A simpler version of it is declared by below codes :

import torch.multiprocessing as mp

def train1():
    print("\nx")
    q5 = np.random.randint(2,size=(4,2))
    q5_targ = torch.tensor(q5).to(torch.device("cuda"))

def train2():
    print("\ny")
    g5 = np.random.randint(2,size=(4,2))
    g5_targ = torch.tensor(g5).to(torch.device("cuda"))

if __name__ == '__main__':
    p1 = mp.Process(target=train1, args=())
    p2 = mp.Process(target=train2, args=())

    p1.start()
    p2.start()
    p1.join()
    p2.join()

when I run above codes, I get output of

x
y
.
.
.
RuntimeError: Cannot re-initialize CUDA in forked subprocess. To use CUDA with multiprocessing, you must use the ‘spawn’ start method

and when I run

from torch.multiprocessing import set_start_method
set_start_method(‘spawn’)

before those , I would see nothing as my output !
(means it doesn’t even enter target functions )

I am on colab now , and using Tesla T4

Do you know that @albanD ?

Note that if you spawn the processes before doing anything cuda related, you won’t see “RuntimeError: Cannot re-initialize CUDA in forked subprocess. To use CUDA with multiprocessing, you must use the ‘spawn’ start method” even if you use fork.

I am not sure why you have this behavior with spawn. But multiprocessing in a notebook might be tricky.
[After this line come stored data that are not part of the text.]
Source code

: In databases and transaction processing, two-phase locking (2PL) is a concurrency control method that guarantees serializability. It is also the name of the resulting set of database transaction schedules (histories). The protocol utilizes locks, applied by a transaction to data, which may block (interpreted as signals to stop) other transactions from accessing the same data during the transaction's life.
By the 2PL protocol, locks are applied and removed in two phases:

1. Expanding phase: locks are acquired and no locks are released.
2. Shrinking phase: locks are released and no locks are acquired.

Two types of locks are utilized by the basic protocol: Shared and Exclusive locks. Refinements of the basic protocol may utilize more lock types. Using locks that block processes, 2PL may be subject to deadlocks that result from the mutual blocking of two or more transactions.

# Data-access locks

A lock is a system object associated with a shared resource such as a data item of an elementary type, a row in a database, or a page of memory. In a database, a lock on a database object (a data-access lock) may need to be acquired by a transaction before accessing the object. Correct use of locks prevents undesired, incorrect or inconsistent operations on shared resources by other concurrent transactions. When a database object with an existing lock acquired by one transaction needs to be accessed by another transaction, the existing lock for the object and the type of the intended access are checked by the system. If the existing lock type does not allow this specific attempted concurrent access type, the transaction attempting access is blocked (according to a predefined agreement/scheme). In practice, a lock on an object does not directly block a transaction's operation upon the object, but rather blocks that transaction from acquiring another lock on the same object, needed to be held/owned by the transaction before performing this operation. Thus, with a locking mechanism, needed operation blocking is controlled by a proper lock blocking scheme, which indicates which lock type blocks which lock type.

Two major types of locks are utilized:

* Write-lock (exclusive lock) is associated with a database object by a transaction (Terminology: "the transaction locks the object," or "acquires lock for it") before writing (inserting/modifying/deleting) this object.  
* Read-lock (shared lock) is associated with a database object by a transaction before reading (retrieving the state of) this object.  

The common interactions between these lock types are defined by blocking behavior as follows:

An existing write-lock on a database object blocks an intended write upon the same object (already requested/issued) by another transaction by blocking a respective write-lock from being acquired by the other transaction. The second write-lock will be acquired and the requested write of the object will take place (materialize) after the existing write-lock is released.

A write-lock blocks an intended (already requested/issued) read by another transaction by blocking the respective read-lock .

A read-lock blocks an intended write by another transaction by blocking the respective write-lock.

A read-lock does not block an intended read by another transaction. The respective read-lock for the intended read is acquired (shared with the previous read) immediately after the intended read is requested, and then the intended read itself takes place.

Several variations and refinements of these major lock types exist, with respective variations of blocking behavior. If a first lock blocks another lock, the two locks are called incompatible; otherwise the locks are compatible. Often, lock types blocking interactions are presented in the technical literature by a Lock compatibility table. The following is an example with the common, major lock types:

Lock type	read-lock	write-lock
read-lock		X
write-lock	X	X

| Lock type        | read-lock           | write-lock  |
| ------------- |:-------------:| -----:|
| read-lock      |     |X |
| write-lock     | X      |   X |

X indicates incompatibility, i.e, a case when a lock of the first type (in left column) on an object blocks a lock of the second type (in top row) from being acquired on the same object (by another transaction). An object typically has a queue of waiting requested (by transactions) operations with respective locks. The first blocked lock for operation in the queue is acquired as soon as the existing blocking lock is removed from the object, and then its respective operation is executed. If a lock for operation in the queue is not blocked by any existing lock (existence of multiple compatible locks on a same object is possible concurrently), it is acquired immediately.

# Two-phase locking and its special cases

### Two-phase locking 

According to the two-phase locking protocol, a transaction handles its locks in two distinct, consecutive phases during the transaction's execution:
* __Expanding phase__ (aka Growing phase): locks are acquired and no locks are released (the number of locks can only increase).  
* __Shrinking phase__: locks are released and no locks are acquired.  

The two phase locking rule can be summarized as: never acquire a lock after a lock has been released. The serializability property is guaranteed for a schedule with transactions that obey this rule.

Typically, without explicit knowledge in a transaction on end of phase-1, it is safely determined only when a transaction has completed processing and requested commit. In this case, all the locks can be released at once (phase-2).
And you never really kill the python process…

1 Like

I tried running below codes as .py file on our own Linux server and it worked OK
Thanks!
maybe the problem is with .ipynb

import torch
import numpy as np
import torch.multiprocessing as mp
from torch.multiprocessing import set_start_method

def train1():
    print("\nx")
    q5 = np.random.randint(2,size=(4,2))
    q5_targ = torch.tensor(q5).to(torch.device("cuda"))

def train2():
    print("\ny")
    g5 = np.random.randint(2,size=(4,2))
    g5_targ = torch.tensor(g5).to(torch.device("cuda"))

if __name__ == '__main__':
    set_start_method('spawn')
    p1 = mp.Process(target=train1, args=())
    p2 = mp.Process(target=train2, args=())

    p1.start()
    p2.start()

    p1.join()
    p2.join()